Ainsi que je l'ai déjà mentionné, la doctrine de l'abus de procédure reconnue en common law a été appliquée dans un certain nombre de circonstances différentes mettant en cause la conduite de l'État en ce qui concerne l'intégrité du système judiciaire et l'équité du procès de la personne accusée. Pour cette raison, je ne crois pas utile de parler de l'existence de quelque "droit à la protection contre l'abus de procédure" dans la Charte. Selon les circonstances, différentes garanties en vertu de la Charte pourront entrer en jeu. Par exemple, lorsque l'accusé prétend que la conduite du ministère public l'a empêché d'être jugé dans un délai raisonnable, on peut mieux attaquer ces abus en ayant recours à l'al. 11b) de la Charte, au sujet duquel la jurisprudence de notre Cour a maintenant établi des lignes directrices assez claires (Morin, [1992] 1 R.C.S. 771, précité). De même, les circonstances peuvent indiquer une violation du droit de l'accusé à un procès équitable, droit prévu à l'art. 7 et à l'al. 11d) de la Charte. Dans ces deux situations, le souci pour les droits individuels de l'accusé peut être accompagné d'un souci pour l'intégrité du système judiciaire. Il existe, en outre, une autre catégorie résiduelle de conduite visée par l'art. 7 de la Charte.

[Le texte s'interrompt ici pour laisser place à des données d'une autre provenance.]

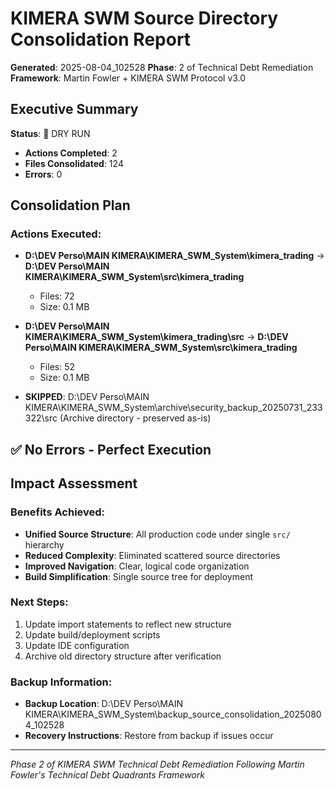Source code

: # KIMERA SWM Source Directory Consolidation Report
**Generated**: 2025-08-04_102528
**Phase**: 2 of Technical Debt Remediation
**Framework**: Martin Fowler + KIMERA SWM Protocol v3.0

## Executive Summary

**Status**: 🔄 DRY RUN
- **Actions Completed**: 2
- **Files Consolidated**: 124
- **Errors**: 0

## Consolidation Plan

### Actions Executed:
- **D:\DEV Perso\MAIN KIMERA\KIMERA_SWM_System\kimera_trading** → **D:\DEV Perso\MAIN KIMERA\KIMERA_SWM_System\src\kimera_trading**
  - Files: 72
  - Size: 0.1 MB

- **D:\DEV Perso\MAIN KIMERA\KIMERA_SWM_System\kimera_trading\src** → **D:\DEV Perso\MAIN KIMERA\KIMERA_SWM_System\src\kimera_trading**
  - Files: 52
  - Size: 0.1 MB

- **SKIPPED**: D:\DEV Perso\MAIN KIMERA\KIMERA_SWM_System\archive\security_backup_20250731_233322\src (Archive directory - preserved as-is)

## ✅ No Errors - Perfect Execution

## Impact Assessment

### Benefits Achieved:
- **Unified Source Structure**: All production code under single `src/` hierarchy
- **Reduced Complexity**: Eliminated scattered source directories
- **Improved Navigation**: Clear, logical code organization
- **Build Simplification**: Single source tree for deployment

### Next Steps:
1. Update import statements to reflect new structure
2. Update build/deployment scripts
3. Update IDE configuration
4. Archive old directory structure after verification

### Backup Information:
- **Backup Location**: D:\DEV Perso\MAIN KIMERA\KIMERA_SWM_System\backup_source_consolidation_20250804_102528
- **Recovery Instructions**: Restore from backup if issues occur

---

*Phase 2 of KIMERA SWM Technical Debt Remediation*
*Following Martin Fowler's Technical Debt Quadrants Framework*
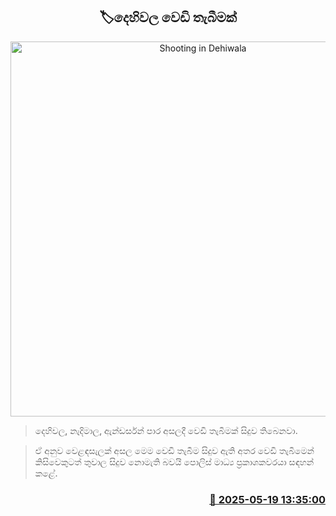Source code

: <p align='center'><b><h2 align='center' title='Shooting in Dehiwala'>🏷දෙහිවල වෙඩි තැබීමක්</h2></b></p>
<p align='center'><img src='https://helakuru.sgp1.cdn.digitaloceanspaces.com/esana/images/lib/crime-death.jpg' width='600' alt='Shooting in Dehiwala'></p>

> දෙහිවල, නැදිමාල, ඇන්ඩර්සන් පාර අසලදී වෙඩි තැබීමක් සිදුව තිබෙනවා.

> ඒ අනුව වෙළඳසැලක් අසල මෙම වෙඩි තැබීම සිදුව ඇති අතර වෙඩි තැබීමෙන් කිසිවෙකුටත් තුවාල සිදුව නොමැති බවයි පොලිස් මාධ්‍ය ප්‍රකාශකවරයා සඳහන් කළේ.



<h3 align='right'><a href='https://www.helakuru.lk/esana/p/110222/'>📅 2025-05-19 13:35:00</a></h3>
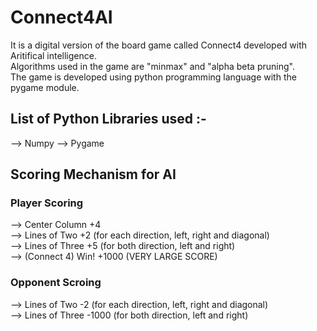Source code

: # Connect4AI

It is a digital version of the board game called Connect4 developed with Aritifical intelligence.  <br/>
Algorithms used in the game are "minmax" and "alpha beta pruning". 								   <br/>
The game is developed using python programming language with the pygame module.					   <br/>

## List of Python Libraries used :-
--> Numpy
--> Pygame

## Scoring Mechanism for AI

### Player Scoring
--> Center Column     +4                                                							<br/>
--> Lines of Two      +2 (for each direction, left, right and diagonal) 							<br/>
--> Lines of Three    +5 (for both direction, left and right)           							<br/>
--> (Connect 4) Win!  +1000 (VERY LARGE SCORE)                          							<br/>

### Opponent Scroing
--> Lines of Two      -2 (for each direction, left, right and diagonal) 							<br/>
--> Lines of Three    -1000 (for both direction, left and right)         							<br/>
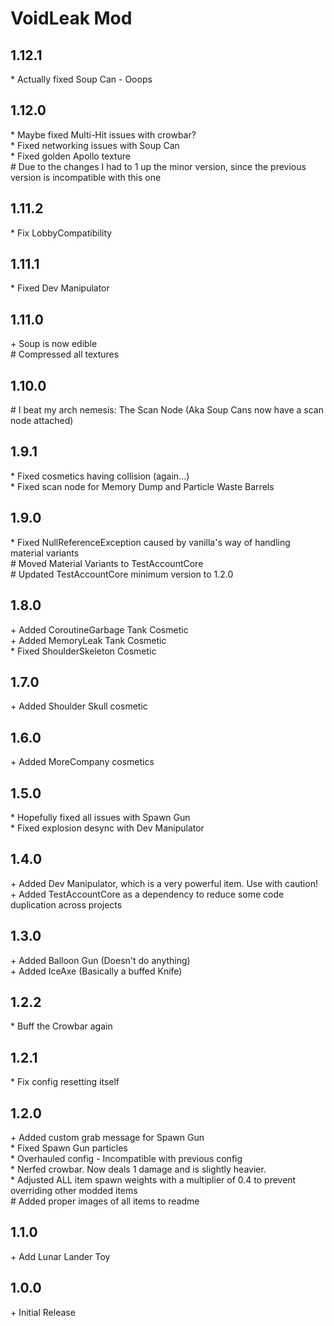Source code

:# VoidLeak Mod

## 1.12.1

\* Actually fixed Soup Can - Ooops<br>

## 1.12.0

\* Maybe fixed Multi-Hit issues with crowbar?<br>
\* Fixed networking issues with Soup Can<br>
\* Fixed golden Apollo texture<br>
\# Due to the changes I had to 1 up the minor version, since the previous version is incompatible with this one<br>

## 1.11.2

\* Fix LobbyCompatibility<br>

## 1.11.1

\* Fixed Dev Manipulator<br>

## 1.11.0

\+ Soup is now edible<br>
\# Compressed all textures<br>

## 1.10.0

\# I beat my arch nemesis: The Scan Node (Aka Soup Cans now have a scan node attached)<br>

## 1.9.1

\* Fixed cosmetics having collision (again...)<br>
\* Fixed scan node for Memory Dump and Particle Waste Barrels<br>

## 1.9.0

\* Fixed NullReferenceException caused by vanilla's way of handling material variants<br>
\# Moved Material Variants to TestAccountCore<br>
\# Updated TestAccountCore minimum version to 1.2.0<br>

## 1.8.0

\+ Added CoroutineGarbage Tank Cosmetic<br>
\+ Added MemoryLeak Tank Cosmetic<br>
\* Fixed ShoulderSkeleton Cosmetic<br>

## 1.7.0

\+ Added Shoulder Skull cosmetic<br>

## 1.6.0

\+ Added MoreCompany cosmetics<br>

## 1.5.0

\* Hopefully fixed all issues with Spawn Gun<br>
\* Fixed explosion desync with Dev Manipulator<br>

## 1.4.0

\+ Added Dev Manipulator, which is a very powerful item. Use with caution!<br>
\+ Added TestAccountCore as a dependency to reduce some code duplication across projects<br>

## 1.3.0

\+ Added Balloon Gun (Doesn't do anything)<br>
\+ Added IceAxe (Basically a buffed Knife)<br>

## 1.2.2

\* Buff the Crowbar again<br>

## 1.2.1

\* Fix config resetting itself<br>

## 1.2.0

\+ Added custom grab message for Spawn Gun<br>
\* Fixed Spawn Gun particles<br>
\* Overhauled config - Incompatible with previous config<br>
\* Nerfed crowbar. Now deals 1 damage and is slightly heavier.<br>
\* Adjusted ALL item spawn weights with a multiplier of 0.4 to prevent overriding other modded items<br>
\# Added proper images of all items to readme<br>

## 1.1.0

\+ Add Lunar Lander Toy<br>

## 1.0.0

\+ Initial Release<br>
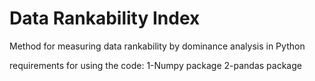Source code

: # Data Rankability Index
Method for measuring data rankability by dominance analysis in Python

requirements for using the code:
  1-Numpy package
	2-pandas package
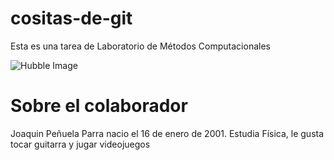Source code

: # cositas-de-git
Esta es una tarea de Laboratorio de Métodos Computacionales

![Hubble Image](https://ichef.bbci.co.uk/news/976/cpsprodpb/1772A/production/_111924069_body.jpg)

# Sobre el colaborador

Joaquin Peñuela Parra nacio el 16 de enero de 2001. Estudia Física, le gusta tocar guitarra y jugar videojuegos
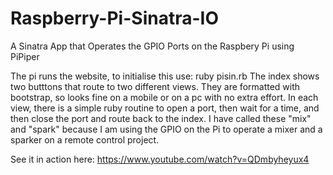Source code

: # Raspberry-Pi-Sinatra-IO
A Sinatra App that Operates the GPIO Ports on the Raspbery Pi using PiPiper

The pi runs the website, to initialise this use:
  ruby pisin.rb
The index shows two butttons that route to two different views.  They are formatted with bootstrap, so looks fine on a mobile or on a pc with no extra effort.
In each view, there is a simple ruby routine to open a port, then wait for a time, and then close the port and route back to the index.  I have called these "mix" and "spark" because I am using the GPIO on the Pi to operate a mixer and a sparker on a remote control project.

See it in action here:
https://www.youtube.com/watch?v=QDmbyheyux4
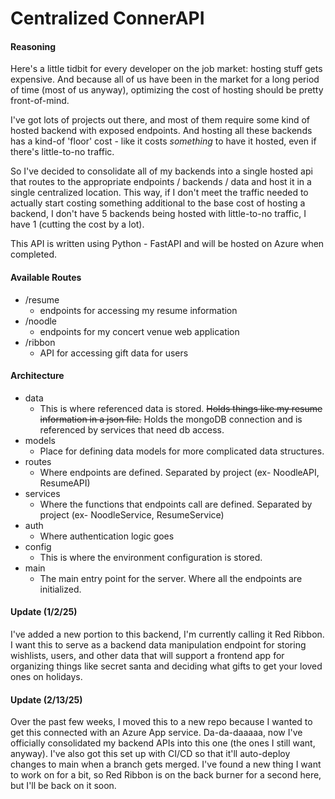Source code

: # Centralized ConnerAPI

#### Reasoning
Here's a little tidbit for every developer on the job market: hosting stuff gets expensive. And because all of us have been in the market for a long period of time (most of us anyway), optimizing the cost of hosting should be pretty front-of-mind.

I've got lots of projects out there, and most of them require some kind of hosted backend with exposed endpoints. And hosting all these backends has a kind-of 'floor' cost - like it costs *something* to have it hosted, even if there's little-to-no traffic. 

So I've decided to consolidate all of my backends into a single hosted api that routes to the appropriate endpoints / backends / data and host it in a single centralized location. This way, if I don't meet the traffic needed to actually start costing something additional to the base cost of hosting a backend, I don't have 5 backends being hosted with little-to-no traffic, I have 1 (cutting the cost by a lot).

This API is written using Python - FastAPI and will be hosted on Azure when completed.

#### Available Routes

- /resume 
  - endpoints for accessing my resume information
- /noodle 
  - endpoints for my concert venue web application
- /ribbon
  - API for accessing gift data for users

#### Architecture
  - data
    - This is where referenced data is stored. ~~Holds things like my resume information in a json file.~~ Holds the mongoDB connection and is referenced by services that need db access.
  - models
    - Place for defining data models for more complicated data structures.
  - routes
    - Where endpoints are defined. Separated by project (ex- NoodleAPI, ResumeAPI)
  - services
    - Where the functions that endpoints call are defined. Separated by project (ex- NoodleService, ResumeService)
  - auth
    - Where authentication logic goes
  - config
    - This is where the environment configuration is stored.
  - main
    - The main entry point for the server. Where all the endpoints are initialized.

#### Update (1/2/25)

I've added a new portion to this backend, I'm currently calling it Red Ribbon. I want this to serve as a backend data manipulation endpoint for storing wishlists, users, and other data that will support a frontend app for organizing things like secret santa and deciding what gifts to get your loved ones on holidays.

#### Update (2/13/25)

Over the past few weeks, I moved this to a new repo because I wanted to get this connected with an Azure App service. Da-da-daaaaa, now I've officially consolidated my backend APIs into this one (the ones I still want, anyway). I've also got this set up with CI/CD so that it'll auto-deploy changes to main when a branch gets merged. I've found a new thing I want to work on for a bit, so Red Ribbon is on the back burner for a second here, but I'll be back on it soon.

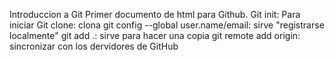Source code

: Introduccion a Git
Primer documento de html para Github.
Git init: Para iniciar
Git clone: clona
git config --global user.name/email: sirve "registrarse localmente"
git add .: sirve para hacer una copia
git remote add origin: sincronizar con los dervidores de GitHub
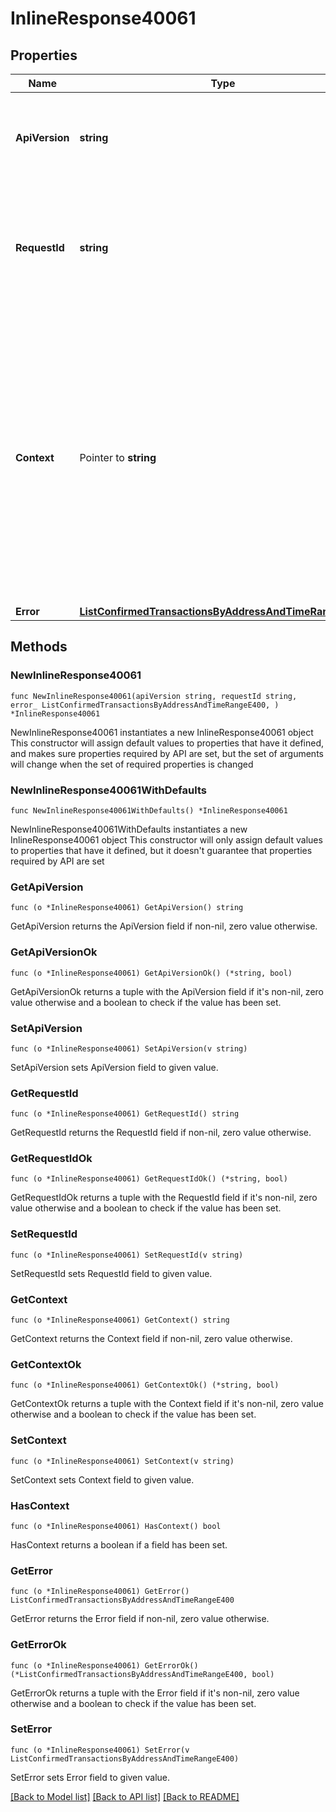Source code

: # InlineResponse40061

## Properties

Name | Type | Description | Notes
------------ | ------------- | ------------- | -------------
**ApiVersion** | **string** | Specifies the version of the API that incorporates this endpoint. | 
**RequestId** | **string** | Defines the ID of the request. The &#x60;requestId&#x60; is generated by Crypto APIs and it&#39;s unique for every request. | 
**Context** | Pointer to **string** | In batch situations the user can use the context to correlate responses with requests. This property is present regardless of whether the response was successful or returned as an error. &#x60;context&#x60; is specified by the user. | [optional] 
**Error** | [**ListConfirmedTransactionsByAddressAndTimeRangeE400**](ListConfirmedTransactionsByAddressAndTimeRangeE400.md) |  | 

## Methods

### NewInlineResponse40061

`func NewInlineResponse40061(apiVersion string, requestId string, error_ ListConfirmedTransactionsByAddressAndTimeRangeE400, ) *InlineResponse40061`

NewInlineResponse40061 instantiates a new InlineResponse40061 object
This constructor will assign default values to properties that have it defined,
and makes sure properties required by API are set, but the set of arguments
will change when the set of required properties is changed

### NewInlineResponse40061WithDefaults

`func NewInlineResponse40061WithDefaults() *InlineResponse40061`

NewInlineResponse40061WithDefaults instantiates a new InlineResponse40061 object
This constructor will only assign default values to properties that have it defined,
but it doesn't guarantee that properties required by API are set

### GetApiVersion

`func (o *InlineResponse40061) GetApiVersion() string`

GetApiVersion returns the ApiVersion field if non-nil, zero value otherwise.

### GetApiVersionOk

`func (o *InlineResponse40061) GetApiVersionOk() (*string, bool)`

GetApiVersionOk returns a tuple with the ApiVersion field if it's non-nil, zero value otherwise
and a boolean to check if the value has been set.

### SetApiVersion

`func (o *InlineResponse40061) SetApiVersion(v string)`

SetApiVersion sets ApiVersion field to given value.


### GetRequestId

`func (o *InlineResponse40061) GetRequestId() string`

GetRequestId returns the RequestId field if non-nil, zero value otherwise.

### GetRequestIdOk

`func (o *InlineResponse40061) GetRequestIdOk() (*string, bool)`

GetRequestIdOk returns a tuple with the RequestId field if it's non-nil, zero value otherwise
and a boolean to check if the value has been set.

### SetRequestId

`func (o *InlineResponse40061) SetRequestId(v string)`

SetRequestId sets RequestId field to given value.


### GetContext

`func (o *InlineResponse40061) GetContext() string`

GetContext returns the Context field if non-nil, zero value otherwise.

### GetContextOk

`func (o *InlineResponse40061) GetContextOk() (*string, bool)`

GetContextOk returns a tuple with the Context field if it's non-nil, zero value otherwise
and a boolean to check if the value has been set.

### SetContext

`func (o *InlineResponse40061) SetContext(v string)`

SetContext sets Context field to given value.

### HasContext

`func (o *InlineResponse40061) HasContext() bool`

HasContext returns a boolean if a field has been set.

### GetError

`func (o *InlineResponse40061) GetError() ListConfirmedTransactionsByAddressAndTimeRangeE400`

GetError returns the Error field if non-nil, zero value otherwise.

### GetErrorOk

`func (o *InlineResponse40061) GetErrorOk() (*ListConfirmedTransactionsByAddressAndTimeRangeE400, bool)`

GetErrorOk returns a tuple with the Error field if it's non-nil, zero value otherwise
and a boolean to check if the value has been set.

### SetError

`func (o *InlineResponse40061) SetError(v ListConfirmedTransactionsByAddressAndTimeRangeE400)`

SetError sets Error field to given value.



[[Back to Model list]](../README.md#documentation-for-models) [[Back to API list]](../README.md#documentation-for-api-endpoints) [[Back to README]](../README.md)


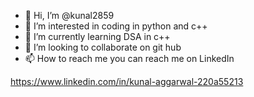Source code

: - 👋 Hi, I’m @kunal2859
- 👀 I’m interested in coding in python and c++
- 🌱 I’m currently learning DSA in c++
- 💞️ I’m looking to collaborate on git hub
- 📫 How to reach me you can reach me on LinkedIn

https://www.linkedin.com/in/kunal-aggarwal-220a55213
<!---
kunal2859/kunal2859 is a ✨ special ✨ repository because its `README.md` (this file) appears on your GitHub profile.
You can click the Preview link to take a look at your changes.
--->
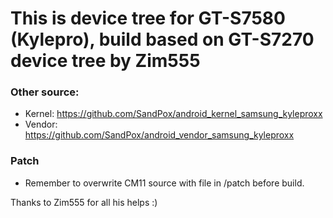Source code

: # This is device tree for GT-S7580 (Kylepro), build based on GT-S7270 device tree by Zim555

### Other source:
* Kernel: https://github.com/SandPox/android_kernel_samsung_kyleproxx
* Vendor: https://github.com/SandPox/android_vendor_samsung_kyleproxx

### Patch
* Remember to overwrite CM11 source with file in /patch before build.

Thanks to Zim555 for all his helps :)

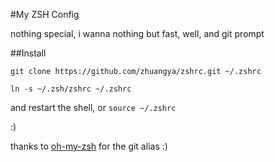 #My ZSH Config

nothing special, i wanna nothing but fast, well, and git prompt

##Install

`git clone https://github.com/zhuangya/zshrc.git ~/.zshrc`

`ln -s ~/.zsh/zshrc ~/.zshrc`

and restart the shell, or `source ~/.zshrc`

:)


thanks to [oh-my-zsh](https://github.com/robbyrussell/oh-my-zsh/) for the git alias :)

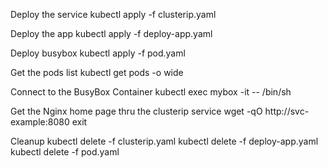 Deploy the service
    kubectl apply -f clusterip.yaml

Deploy the app
    kubectl apply -f deploy-app.yaml

Deploy busybox
    kubectl apply -f pod.yaml

Get the pods list
    kubectl get pods -o wide

Connect to the BusyBox Container
    kubectl exec mybox -it -- /bin/sh

Get the Nginx home page thru the clusterip service
    wget -qO http://svc-example:8080
    exit


Cleanup
    kubectl delete -f clusterip.yaml
    kubectl delete -f deploy-app.yaml
    kubectl delete -f pod.yaml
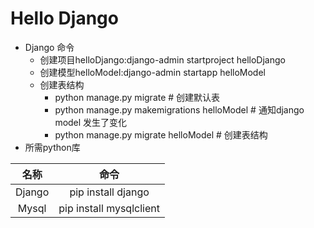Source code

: # Hello Django
+ Django 命令
    + 创建项目helloDjango:django-admin startproject helloDjango
    + 创建模型helloModel:django-admin startapp helloModel
    + 创建表结构
        + python manage.py migrate # 创建默认表
        + python manage.py makemigrations helloModel # 通知django model 发生了变化
        + python manage.py migrate helloModel # 创建表结构
+ 所需python库

|名称|命令|
|:---:|:---:|
|Django|pip install django|
|Mysql|pip install mysqlclient|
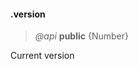 #### .version 
> _@api_ **public** {Number} 

Current version

<div class="code-header addGitHubLink" data-file="index.js#L236-L242"> &nbsp;  </div><pre class=" language-javascript hideCode api"></pre> 
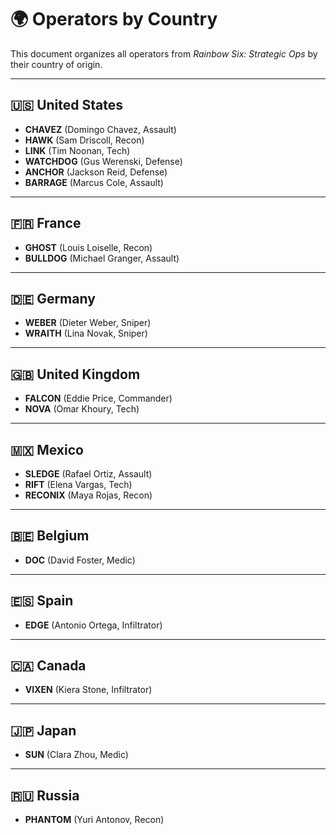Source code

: # 🌍 Operators by Country

This document organizes all operators from *Rainbow Six: Strategic Ops* by their country of origin.

---

## 🇺🇸 United States

- **CHAVEZ** (Domingo Chavez, Assault)
- **HAWK** (Sam Driscoll, Recon)
- **LINK** (Tim Noonan, Tech)
- **WATCHDOG** (Gus Werenski, Defense)
- **ANCHOR** (Jackson Reid, Defense)
- **BARRAGE** (Marcus Cole, Assault)

---

## 🇫🇷 France

- **GHOST** (Louis Loiselle, Recon)
- **BULLDOG** (Michael Granger, Assault)

---

## 🇩🇪 Germany

- **WEBER** (Dieter Weber, Sniper)
- **WRAITH** (Lina Novak, Sniper)

---

## 🇬🇧 United Kingdom

- **FALCON** (Eddie Price, Commander)
- **NOVA** (Omar Khoury, Tech)

---

## 🇲🇽 Mexico

- **SLEDGE** (Rafael Ortiz, Assault)
- **RIFT** (Elena Vargas, Tech)
- **RECONIX** (Maya Rojas, Recon)

---

## 🇧🇪 Belgium

- **DOC** (David Foster, Medic)

---

## 🇪🇸 Spain

- **EDGE** (Antonio Ortega, Infiltrator)

---

## 🇨🇦 Canada

- **VIXEN** (Kiera Stone, Infiltrator)

---

## 🇯🇵 Japan

- **SUN** (Clara Zhou, Medic)

---

## 🇷🇺 Russia

- **PHANTOM** (Yuri Antonov, Recon)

Cette catégorie résiduelle ne se rapporte pas à une conduite touchant l'équité du procès ou ayant pour effet de porter atteinte à d'autres droits de nature procédurale énumérés dans la Charte, mais envisage plutôt l'ensemble des circonstances diverses et parfois imprévisibles dans lesquelles la poursuite est menée d'une manière inéquitable ou vexatoire au point de contrevenir aux notions fondamentales de justice et de miner ainsi l'intégrité du processus judiciaire.

 

 

[13] Il y a ensuite le principe, que conteste l'appelante, d'une obligation de l'État d'agir avec célérité avant l'inculpation. L'intimé invoque l'arrêt de cette Cour dans l'affaire Perrier pour justifier ses prétentions. L'appelante invoque pour sa part le nouvel article 162 de la Loi sur la défense nationale,

Une accusation aux termes du code de discipline militaire est traitée avec toute la célérité que les circonstances permettent.

 

pour soutenir que l'obligation d'agir avec célérité dans le domaine militaire constitue un principe de justice fondamentale, mais seulement depuis le 1er septembre 1999 et seulement à compter de la mise en accusation. (Voir la Loi modifiant la Loi sur la défense nationale et d'autres lois en conséquence, L.C. 1998, ch. 35, art. 42, en vigueur le 1er septembre 1999.)

 

[14] Je ne crois pas que l'article 162 soit très utile, en ce qu'il ne répète qu'à sa façon l'alinéa

11b) de la Charte. L'alinéa 11b) a, bien sûr, priorité et l'article 162 ne saurait être interprété

d'une manière qui réduise les droits que reconnaît l'alinéa 11b) à l'inculpé.

 

[15] Je ne saurais pour autant retenir la prétention de l'intimé, qui se heurte à l'intention du

Parlement exprimée à l'alinéa 11b) de n'imposer aucune contrainte constitutionnelle fondée sur

le seul écoulement du temps qui précède l'inculpation.

 

[16] Dans Perrier, il est vrai que cette Cour, au paragraphe 44 de ses motifs, a référé au "principe de justice fondamentale qui exige une justice expéditive", mais c'était, selon moi, dans le contexte de l'abus de procédure. Il faut se rappeler que dans Perrier, l'accusé était passé aux aveux le 7 août 1997, qu'il avait été suspendu sans solde le 13 août 1997 et que la mise en accusation n'avait eu lieu que le 22 juin 1999. Perrier, à mon avis, n'a établi comme principe de justice fondamentale que l'obligation d'inculper avec célérité la personne qui avoue avoir commis le crime.

 

[17] Dans Larocque, je constate que le juge Létourneau, au paragraphe 17, a identifié le principe de justice fondamentale de manière plus précise que ne l'avait fait la Cour dans Perrier.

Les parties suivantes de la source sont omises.